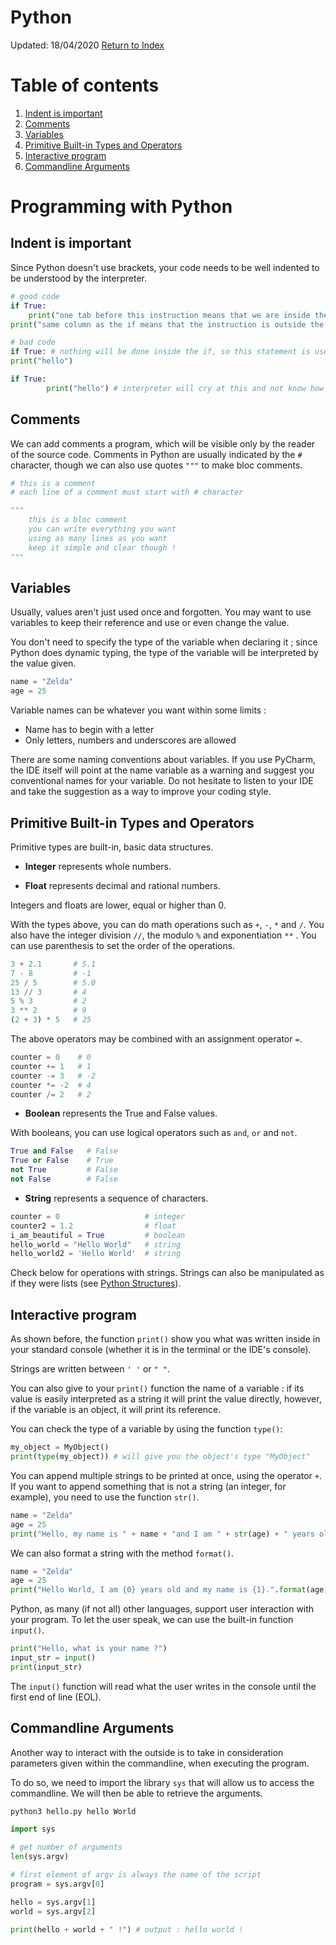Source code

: Python
=========================
Updated: 18/04/2020
[Return to Index](./00_python_index.md)

# Table of contents

1. [Indent is important](#indent-is-important)
2. [Comments](#comments)
3. [Variables](#variables)
4. [Primitive Built-in Types and Operators](#primitive-built-in-types-and-operators)
5. [Interactive program](#interactive-program)
6. [Commandline Arguments](#commandline-arguments)

# Programming with Python

## Indent is important

Since Python doesn't use brackets, your code needs to be well indented to be understood by the interpreter.

```python
# good code
if True:
	print("one tab before this instruction means that we are inside the if")
print("same column as the if means that the instruction is outside the if")

# bad code
if True: # nothing will be done inside the if, so this statement is useless
print("hello")

if True:
		print("hello") # interpreter will cry at this and not know how to interpret it
```

## Comments

We can add comments a program, which will be visible only by the reader of the source code. Comments in Python are usually indicated by the ``#`` character, though we can also use quotes ``"""`` to make bloc comments.

```python
# this is a comment
# each line of a comment must start with # character

"""
	this is a bloc comment
	you can write everything you want
	using as many lines as you want
	keep it simple and clear though !
"""
```

## Variables

Usually, values aren't just used once and forgotten. You may want to use variables to keep their reference and use or even change the value.

You don't need to specify the type of the variable when declaring it ; since Python does dynamic typing, the type of the variable will be interpreted by the value given.

```python
name = "Zelda"
age = 25
```

Variable names can be whatever you want within some limits :

* Name has to begin with a letter
* Only letters, numbers and underscores are allowed

There are some naming conventions about variables. If you use PyCharm, the IDE itself will point at the name variable as a warning and suggest you conventional names for your variable. Do not hesitate to listen to your IDE and take the suggestion as a way to improve your coding style.

## Primitive Built-in Types and Operators

Primitive types are built-in, basic data structures.

* **Integer** represents whole numbers.

* **Float** represents decimal and rational numbers.

Integers and floats are lower, equal or higher than 0.

With the types above, you can do math operations such as ``+``, ``-``, ``*`` and ``/``. You also have the integer division ``//``, the modulo ``%`` and exponentiation ``**`` . You can use parenthesis to set the order of the operations.

```python
3 + 2.1       # 5.1
7 - 8         # -1
25 / 5        # 5.0
13 // 3       # 4
5 % 3         # 2
3 ** 2        # 9
(2 + 3) * 5   # 25
```

The above operators may be combined with an assignment operator ``=``.

```python
counter = 0    # 0
counter += 1   # 1
counter -= 3   # -2
counter *= -2  # 4
counter /= 2   # 2
```

* **Boolean** represents the True and False values.

With booleans, you can use logical operators such as ``and``, ``or`` and ``not``. 

```python
True and False   # False
True or False    # True
not True         # False
not False        # False
```

* **String** represents a sequence of characters.

```python
counter = 0                   # integer
counter2 = 1.2                # float
i_am_beautiful = True         # boolean
hello_world = "Hello World"   # string
hello_world2 = 'Hello World'  # string
```

Check below for operations with strings. Strings can also be manipulated as if they were lists (see [Python Structures](./python_structures.md)).

## Interactive program

As shown before, the function ``print()`` show you what was written inside in your standard console (whether it is in the terminal or the IDE's console).

Strings are written between ``' '`` or ``" "``.

You can also give to your ``print()`` function the name of a variable : if its value is easily interpreted as a string it will print the value directly, however, if the variable is an object, it will print its reference.

You can check the type of a variable by using the function ``type()``:

```python
my_object = MyObject()
print(type(my_object)) # will give you the object's type "MyObject"
```

You can append multiple strings to be printed at once, using the operator ``+``. If you want to append something that is not a string (an integer, for example), you need to use the function ``str()``.

```python
name = "Zelda"
age = 25
print("Hello, my name is " + name + "and I am " + str(age) + " years old")
```

We can also format a string with the method ``format()``.

```python
name = "Zelda"
age = 25
print("Hello World, I am {0} years old and my name is {1}.".format(age, name))
```

Python, as many (if not all) other languages, support user interaction with your program. To let the user speak, we can use the built-in function ``input()``.

```python
print("Hello, what is your name ?")
input_str = input()
print(input_str)
```

The ``input()`` function will read what the user writes in the console until the first end of line (EOL).

## Commandline Arguments

Another way to interact with the outside is to take in consideration parameters given within the commandline, when executing the program.

To do so, we need to import the library ``sys`` that will allow us to access the commandline. We will then be able to retrieve the arguments.

```bash
python3 hello.py hello World
```

```python
import sys

# get number of arguments
len(sys.argv)

# first element of argv is always the name of the script
program = sys.argv[0]

hello = sys.argv[1]
world = sys.argv[2]

print(hello + world + " !") # output : hello world !
```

# [WHAT YOU WILL DO]
Each line of the entries above that contains "represents" must be copied into the answer.

# [TASK RESULT]
* **Integer** represents whole numbers.
* **Float** represents decimal and rational numbers.
* **Boolean** represents the True and False values.
* **String** represents a sequence of characters.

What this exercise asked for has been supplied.